Because the truth is, SUV sales are down
not because people are becoming more politically aware and not
necessarily because people are finally becoming more environmentally
attuned and not because the population as a whole is finally realizing
how BushCo has dragged us into a violent hellpit of screaming oily
economy-gutted warmongering inarticulate debt. Wishful thinking,
sweetheart.
And it's certainly not because everyone
suddenly realized the oil-soaked Saudis are just as bad as the Taliban
and we should be investigating alternative fuels and rediscovering the
joys of riding bikes and walking to work, and while we're at it let's
all examine our souls and examine our motives and examine just what the
hell it is we in this country think we're doing by being the most
gluttonous, environmentally devastating resource-abusin' landmass on
the entire hobbled whirling sphere. All this is but a fraction of the
explanation.
Nope, SUV sales are down for one reason
and one reason only: high gas prices. SUV sales are down because when
it costs upward of a hundred bucks to fill up your shiny clunky
chrome-rimmed uber-bloated Escalade so you can burn donuts in the
Wal-Mart parking lot for two hours on Friday night, dude, well, your
sister's Dodge Neon suddenly looks like a worthy alternative. Even in
Texas.
Optimism, this ain't. I wish I could say
that the Prius-led revolution is at hand, that signs are increasingly
resplendent of a massive war-weary cultural awakening, but of course
I'm afraid the proof is just all too obvious that we just ain't all
that nimble of spirit or that interesting a species and we just ain't
that enlightened as a collective brain. Not yet, anyway.
Truth is, if gas prices were to suddenly
drop to a buck fifty again and stay there for a few months, why, SUV
sales would jump right back up. This has been proven. This has happened
before. Hell, even the gas-starved Europeans indicated in a big poll a
while back that if a gallon of Euro petrol suddenly dropped from five
bucks to one, they'd be all over the big-bloated-American-car thing
faster than Lynne Cheney on
bad lesbian prose.
It's all real simple: When resources are
cheap and plentiful, we gorge, we indulge, we stop caring.

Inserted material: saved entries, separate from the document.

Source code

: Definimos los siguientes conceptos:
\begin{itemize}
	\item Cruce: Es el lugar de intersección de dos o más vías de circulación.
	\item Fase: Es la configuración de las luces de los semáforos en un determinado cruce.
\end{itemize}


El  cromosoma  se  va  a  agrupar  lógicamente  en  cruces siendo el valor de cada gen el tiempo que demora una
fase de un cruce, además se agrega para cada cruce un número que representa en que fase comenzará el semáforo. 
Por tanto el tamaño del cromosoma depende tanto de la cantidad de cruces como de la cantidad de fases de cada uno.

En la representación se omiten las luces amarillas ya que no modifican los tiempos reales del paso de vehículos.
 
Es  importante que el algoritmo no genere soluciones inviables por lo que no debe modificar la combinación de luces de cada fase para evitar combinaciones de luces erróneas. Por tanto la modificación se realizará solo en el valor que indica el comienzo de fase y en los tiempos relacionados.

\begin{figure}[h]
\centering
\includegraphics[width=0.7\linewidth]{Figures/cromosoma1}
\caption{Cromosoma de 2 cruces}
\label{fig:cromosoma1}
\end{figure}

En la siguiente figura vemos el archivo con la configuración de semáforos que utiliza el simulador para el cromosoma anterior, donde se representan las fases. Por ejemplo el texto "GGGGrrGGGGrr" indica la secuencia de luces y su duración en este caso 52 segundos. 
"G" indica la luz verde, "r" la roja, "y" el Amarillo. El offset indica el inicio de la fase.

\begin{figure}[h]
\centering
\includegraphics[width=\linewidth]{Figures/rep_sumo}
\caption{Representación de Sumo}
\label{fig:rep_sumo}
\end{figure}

About
repercussions, about the environmental, socioeconomic, spiritual or
karmic costs of our behavior. Ditto the CEOs, the corporations that
feed our gluttony -- they go for profit uber alles, even if it means
massive economic abuse, backhanded politicking or war. It's just the
way of the species.
However, when resources get scarce and
expensive, we pay attention. We get scared. For our wallets. For our
excessive habits. This is America, beeyatch: Fear and money are the
only things that really trigger us. We respond only to crisis, change
our behavior only when absolutely forced to, or because the GOP has
pumped the nation full of bogus fear. Same as it ever was.
See, it's not really about raised
consciousness. Not yet, anyway. It's not about a deep concern for how
we treat the air, the planet, each other. By and large, we don't seem
to give much of a damn for the fact that SUVs roll and pollute and
stomp the Earth like Karl Rove stomps live kittens, not to mention how
they endanger your family's life, and every other passenger in every
other car you can't successfully swerve around in an emergency. After
all, it's all about the illusion of safety and machismo, baby. Who cares if it's actually true?

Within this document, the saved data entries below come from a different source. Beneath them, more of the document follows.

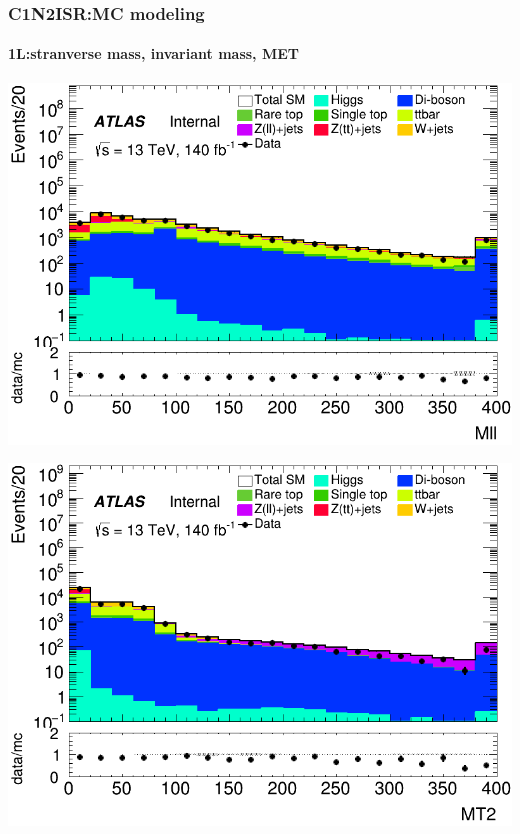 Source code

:\documentclass[usenames,dvipsnames]{beamer}
\begin{document}
\begin{frame}
\frametitle{C1N2ISR:MC modeling}
\framesubtitle{1L:\quad stranverse mass, invariant mass, MET}
    \begin{minipage}{0.32\textwidth}
        \centering
        \includegraphics[width=\textwidth]{graphics/L_met/L_met_Mll.png}
    \end{minipage}
    \hfill
    \begin{minipage}{0.32\textwidth}
        \centering
        \includegraphics[width=\textwidth]{graphics/L_met/L_met_MT2.png}
    \end{minipage}
    \hfill
    

\end{frame}
\end{document}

And besides, SUVs aren't exactly going
away. They're simply morphing into the new breed of crossover vehicles,
essentially jacked-up trucklike cars on steroids, and one look at the
upcoming manufacturing forecast
from any automaker proves that, save for a handful of hybrid models,
not a single automaker is eagerly rolling out a new fleet of small,
sexy, environmentally friendly, gas-frugal vehicles.
And why? Why don't automakers care?
Because they don't have to. Not yet. Despite amazing new engine
technologies, automakers haven't cared to improve MPG ratings for over
20 years, thanks in large part to the GOP yanking away all incentive or
pressure for them to do so and essentially giving them carte blanche to
gouge and pollute however the hell they want. Not to mention how the
EPA's MPG ratings for most cars are, quite simply,
way off.
So then, let us celebrate the death of
these silly monster tanks with only mild, muffled cheers, aimed mostly
at those cute pseudo-macho hellbeasts driven by myopic jingoist love
bunnies who stick little 'Murkin flags on the back of these 8-mpg Ford
Excursions and call it patriotism.
Because the good news is, as long as gas
prices stay up -- and verily, they could be way up, forevermore -- huge
numbers of the biggest of the dumb trucks will be sitting on the lots,
unsold. But bad news is, the sad, misinformed, aggro attitude that
spawned them has yet to shift much more than an inch.